SVB collapse was fastest since Barings in 1995, Bank of England governor says


The collapse of Silicon Valley Bank (SVB) was the fastest failure since Barings in 1995, the Bank of England governor has said.

Speaking to MPs at Parliament’s Treasury Committee, Andrew Bailey said that the economy was in a “period of very heightened tension and alertness”, but noted the UK banking system is not in the same position as during the 2008 financial crisis.

Mr Bailey was questioned after SVB collapsed in the US around two weeks ago, sending shockwaves across global financial markets.

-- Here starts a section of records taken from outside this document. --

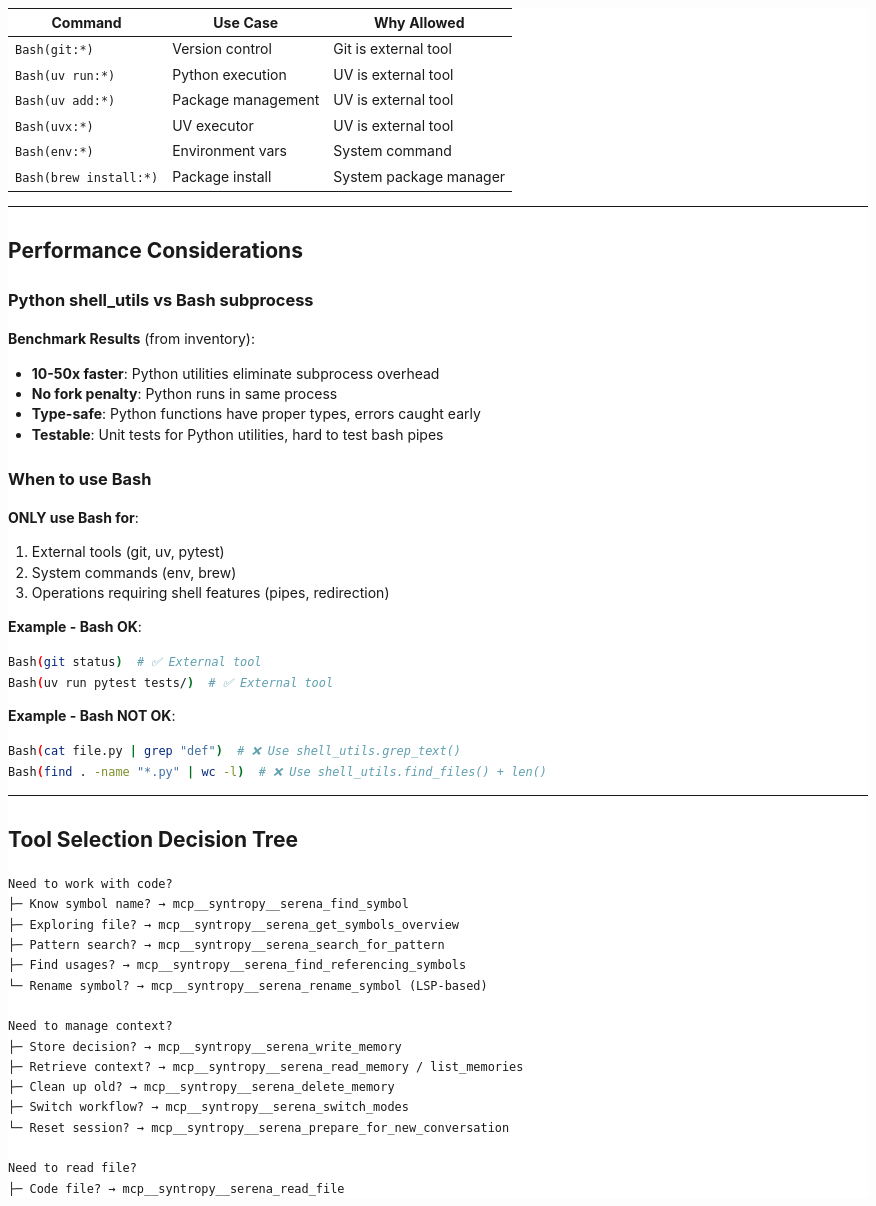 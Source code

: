 | Command | Use Case | Why Allowed |
|---------|----------|-------------|
| `Bash(git:*)` | Version control | Git is external tool |
| `Bash(uv run:*)` | Python execution | UV is external tool |
| `Bash(uv add:*)` | Package management | UV is external tool |
| `Bash(uvx:*)` | UV executor | UV is external tool |
| `Bash(env:*)` | Environment vars | System command |
| `Bash(brew install:*)` | Package install | System package manager |

---

## Performance Considerations

### Python shell_utils vs Bash subprocess

**Benchmark Results** (from inventory):
- **10-50x faster**: Python utilities eliminate subprocess overhead
- **No fork penalty**: Python runs in same process
- **Type-safe**: Python functions have proper types, errors caught early
- **Testable**: Unit tests for Python utilities, hard to test bash pipes

### When to use Bash

**ONLY use Bash for**:
1. External tools (git, uv, pytest)
2. System commands (env, brew)
3. Operations requiring shell features (pipes, redirection)

**Example - Bash OK**:
```bash
Bash(git status)  # ✅ External tool
Bash(uv run pytest tests/)  # ✅ External tool
```

**Example - Bash NOT OK**:
```bash
Bash(cat file.py | grep "def")  # ❌ Use shell_utils.grep_text()
Bash(find . -name "*.py" | wc -l)  # ❌ Use shell_utils.find_files() + len()
```

---

## Tool Selection Decision Tree

```
Need to work with code?
├─ Know symbol name? → mcp__syntropy__serena_find_symbol
├─ Exploring file? → mcp__syntropy__serena_get_symbols_overview
├─ Pattern search? → mcp__syntropy__serena_search_for_pattern
├─ Find usages? → mcp__syntropy__serena_find_referencing_symbols
└─ Rename symbol? → mcp__syntropy__serena_rename_symbol (LSP-based)

Need to manage context?
├─ Store decision? → mcp__syntropy__serena_write_memory
├─ Retrieve context? → mcp__syntropy__serena_read_memory / list_memories
├─ Clean up old? → mcp__syntropy__serena_delete_memory
├─ Switch workflow? → mcp__syntropy__serena_switch_modes
└─ Reset session? → mcp__syntropy__serena_prepare_for_new_conversation

Need to read file?
├─ Code file? → mcp__syntropy__serena_read_file
```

The group’s UK arm was sold to HSBC in a rescue deal, while Swiss bank Credit Suisse was forced into an emergency sale to rival UBS less than a week later while global stock markets slumped.

Mr Bailey said on Tuesday: “In my past 30 years, talking about the parent bank in the US to start with, Silicon Valley Bank saw the fastest passage from health to death really since Barings.

“That was a Friday to Sunday thing and this was pretty similar.

“The US authorities are still dealing with some of the consequences of the issues and the issues with regional banks which we saw with SVB.

“My very strong view about the UK banking system is that it is in a strong position both capital and liquidity-wise, it is not showing signs of problems in that respect and we have tested very extensively.”

His intervention follows last week, when he told MPs that the Bank of England warned US regulators over the growing risks at SVB well before its collapse earlier this month.

In his letter to the parliamentary committee, he also criticised a decision from US authorities to ensure all SVB deposits beyond the $250,000 covered by federal deposit insurance rules.

Today, Mr Bailey insisted that it should not become “the norm” that all deposits are protected when a bank fails, after the United States treasury secretary Janet Yellen suggested that it would safeguard people’s savings in the event another smaller lender collapsed.

He added that it can be difficult to strike a balance between stopping “bank runs” happening by offering to protect savings, and ensuring deposit guarantees do not become the norm.

“I don’t for one moment want to criticise the US authorities, as I think they have been dealing with a very hard situation”, he said.

He stressed that the Bank was remaining “very vigilant” as the markets have sought to test how financially robust banking firms currently are.

He also told the committee: “There is a story in the SVB US case which we will get on to I am sure, about interest rate risk in the banking book – we treat that differently in our capital regime to the US.

“There was also a lot that was idiosyncratic about Credit Suisse. I don’t think that any of these features cause stress in the UK system.

“I don’t think we are at all in the place we were in in 2007/8, a very different place, but we have to be very vigilant. “We are in a period of very heightened tension and alertness and we will go on.”